Datasets are a collection of DataArrays, each DataArray being a data variable and having a name/key. Thus, they are similar to a dictionary of arrays but with one important difference. Dimensions with the same name are shared between variables:

ds = xr.Dataset(
    {
        "a": (["chain", "draw", "person", "time"], ary),
        "b": (["chain", "draw"], np.random.default_rng().normal(size=(4, 100)))
    },
    coords={"chain": [1, 2, 3, 4]}
)
ds
<xarray.Dataset>
Dimensions:  (chain: 4, draw: 100, person: 7, time: 24)
Coordinates:
  * chain    (chain) int64 1 2 3 4
Dimensions without coordinates: draw, person, time
Data variables:
    a        (chain, draw, person, time) float64 -2.333 -0.9839 ... 1.198
    b        (chain, draw) float64 -0.9367 0.5736 -0.3545 ... -0.2987 -0.5123

They work very similarly to DataArrays, with operations being applied to all data variables in the Dataset (if reasonable). For example, if we index along the chain dimension, the operation applies to all two variables.
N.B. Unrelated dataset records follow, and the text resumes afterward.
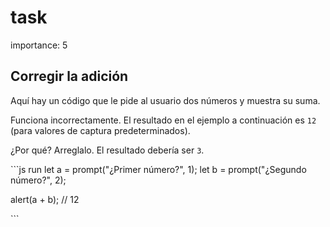 # task

importance: 5

## Corregir la adición

Aquí hay un código que le pide al usuario dos números y muestra su suma.

Funciona incorrectamente. El resultado en el ejemplo a continuación es `12` \(para valores de captura predeterminados\).

¿Por qué? Arreglalo. El resultado debería ser `3`.

\`\`\`js run let a = prompt\("¿Primer número?", 1\); let b = prompt\("¿Segundo número?", 2\);

alert\(a + b\); // 12

\`\`\`

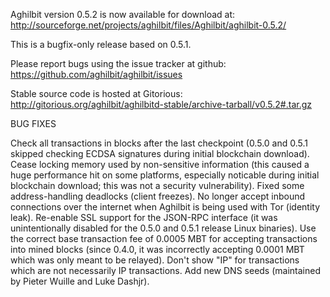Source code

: Aghilbit version 0.5.2 is now available for download at:
http://sourceforge.net/projects/aghilbit/files/Aghilbit/aghilbit-0.5.2/

This is a bugfix-only release based on 0.5.1.

Please report bugs using the issue tracker at github:
https://github.com/aghilbit/aghilbit/issues

Stable source code is hosted at Gitorious:
http://gitorious.org/aghilbit/aghilbitd-stable/archive-tarball/v0.5.2#.tar.gz

BUG FIXES

Check all transactions in blocks after the last checkpoint (0.5.0 and 0.5.1 skipped checking ECDSA signatures during initial blockchain download).
Cease locking memory used by non-sensitive information (this caused a huge performance hit on some platforms, especially noticable during initial blockchain download; this was
not a security vulnerability).
Fixed some address-handling deadlocks (client freezes).
No longer accept inbound connections over the internet when Aghilbit is being used with Tor (identity leak).
Re-enable SSL support for the JSON-RPC interface (it was unintentionally disabled for the 0.5.0 and 0.5.1 release Linux binaries).
Use the correct base transaction fee of 0.0005 MBT for accepting transactions into mined blocks (since 0.4.0, it was incorrectly accepting 0.0001 MBT which was only meant to be relayed).
Don't show "IP" for transactions which are not necessarily IP transactions.
Add new DNS seeds (maintained by Pieter Wuille and Luke Dashjr).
However, taking the mean over the person dimension only affects the data variable a:

ds.sel(chain=2).mean("person")
<xarray.Dataset>
Dimensions:  (draw: 100, time: 24)
Coordinates:
    chain    int64 2
Dimensions without coordinates: draw, time
Data variables:
    a        (draw, time) float64 -0.1994 -0.6486 -0.1148 ... 0.4029 0.2966
    b        (draw) float64 -0.4077 2.132 2.622 -2.868 ... -1.39 0.2419 1.659

To apply arbitrary functions to all the data variables in a Dataset, we can use xarray.Dataset.map for functions that return a DataArray or xarray.apply_ufunc for functions that return arrays. apply_ufunc can be challenging to use, but there is a good chance that a library exists that already wraps and extends numpy/scipy/… functions to have an xarray-like API. Take a look at Xarray related projects to browse packages that extend xarray.

And if this still doesn’t work, yet again, Datasets are quite like a dictionary. So much so that they even have a dict-like interface with .items(), .keys(), .get()

I hope this introduction has been useful. I would like to continue exploring features of xarray as a series, also covering potential new features and extensions for ArviZ. You can leave your comments to this blog post below, only a GitHub account is needed for commenting.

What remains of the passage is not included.